YOUR INSTRUCTIONS
Exactly and only the lines from the first entry through the line with "3. An form to" should be copied, both ends included, with no pictures.

*** DATA LISTING ***

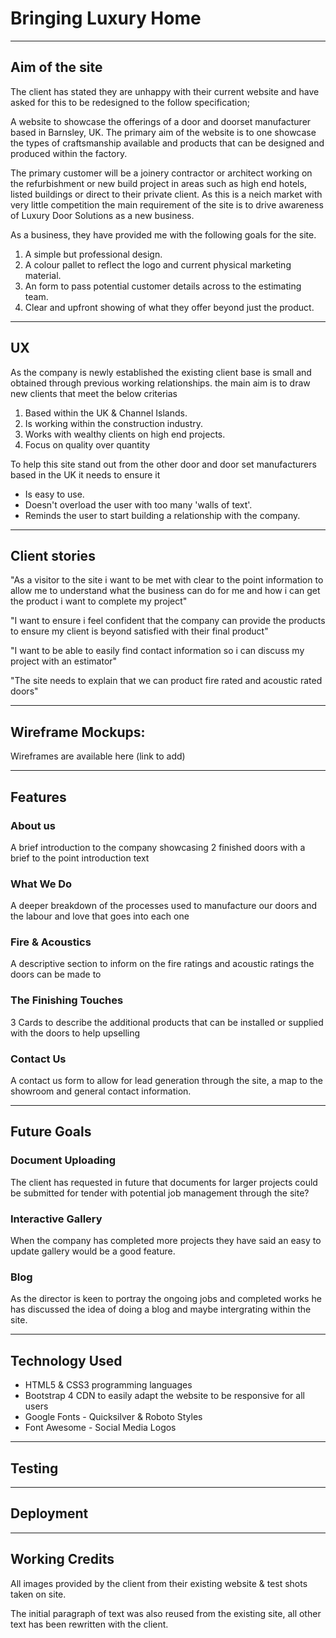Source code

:[logo]: https://github.com/adam-p/markdown-here/raw/master/src/common/images/icon48.png "Logo Title Text 2"

# Bringing Luxury Home

---

## Aim of the site

The client has stated they are unhappy with their current website and have asked for this to be redesigned to the follow specification;

A website to showcase the offerings of a door and doorset manufacturer based in Barnsley, UK. 
The primary aim of the website is to one showcase the types of craftsmanship available and products that can
be designed and produced within the factory.

The primary customer will be a joinery contractor or architect working on the refurbishment or new build project in areas such as high end hotels, listed buildings or direct to their private client.
As this is a neich market with very little competition the main requirement of the site is to drive awareness of Luxury Door Solutions as a new business.

As a business, they have provided me with the following goals for the site.

1. A simple but professional design.
2. A colour pallet to reflect the logo and current physical marketing material.
3. An form to pass potential customer details across to the estimating team.
4. Clear and upfront showing of what they offer beyond just the product.

---

## UX

As the company is newly established the existing client base is small and obtained through previous working relationships. the main aim is to draw new clients that meet the below criterias 

1. Based within the UK & Channel Islands.
2. Is working within the construction industry.
3. Works with wealthy clients on high end projects.
4. Focus on quality over quantity

To help this site stand out from the other door and door set manufacturers based in the UK it needs to ensure it
* Is easy to use.
* Doesn't overload the user with too many 'walls of text'.
* Reminds the user to start building a relationship with the company.

---

## Client stories

"As a visitor to the site i want to be met with clear to the point information to allow me to understand what the business can do for me and how i can get the product i want to complete my project"

"I want to ensure i feel confident that the company can provide the products to ensure my client is beyond satisfied with their final product"

"I want to be able to easily find contact information so i can discuss my project with an estimator"

"The site needs to explain that we can product fire rated and acoustic rated doors"

---

## Wireframe Mockups:

Wireframes are available here (link to add)

---

## Features

### About us

A brief introduction to the company showcasing 2 finished doors with a brief to the point introduction text

### What We Do

A deeper breakdown of the processes used to manufacture our doors and the labour and love that goes into each one

### Fire & Acoustics

A descriptive section to inform on the fire ratings and acoustic ratings the doors can be made to

### The Finishing Touches

3 Cards to describe the additional products that can be installed or supplied with the doors to help upselling

### Contact Us

A contact us form to allow for lead generation through the site, a map to the showroom and general contact information.

---

## Future Goals

### Document Uploading

The client has requested in future that documents for larger projects could be submitted for tender with potential job management through the site?

### Interactive Gallery

When the company has completed more projects they have said an easy to update gallery would be a good feature.

### Blog

As the director is keen to portray the ongoing jobs and completed works he has discussed the idea of doing a blog and maybe intergrating within the site.

---

## Technology Used

* HTML5 & CSS3 programming languages
* Bootstrap 4 CDN to easily adapt the website to be responsive for all users
* Google Fonts - Quicksilver & Roboto Styles
* Font Awesome - Social Media Logos

---

## Testing



---

## Deployment

---

## Working Credits

All images provided by the client from their existing website & test shots taken on site.

The initial paragraph of text was also reused from the existing site, all other text has been rewritten with the client.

*** End of DATA LISTING ***

YOUR SOLUTION
Source code

:[logo]: https://github.com/adam-p/markdown-here/raw/master/src/common/images/icon48.png "Logo Title Text 2"

# Bringing Luxury Home

---

## Aim of the site

The client has stated they are unhappy with their current website and have asked for this to be redesigned to the follow specification;

A website to showcase the offerings of a door and doorset manufacturer based in Barnsley, UK. 
The primary aim of the website is to one showcase the types of craftsmanship available and products that can
be designed and produced within the factory.

The primary customer will be a joinery contractor or architect working on the refurbishment or new build project in areas such as high end hotels, listed buildings or direct to their private client.
As this is a neich market with very little competition the main requirement of the site is to drive awareness of Luxury Door Solutions as a new business.

As a business, they have provided me with the following goals for the site.

1. A simple but professional design.
2. A colour pallet to reflect the logo and current physical marketing material.
3. An form to pass potential customer details across to the estimating team.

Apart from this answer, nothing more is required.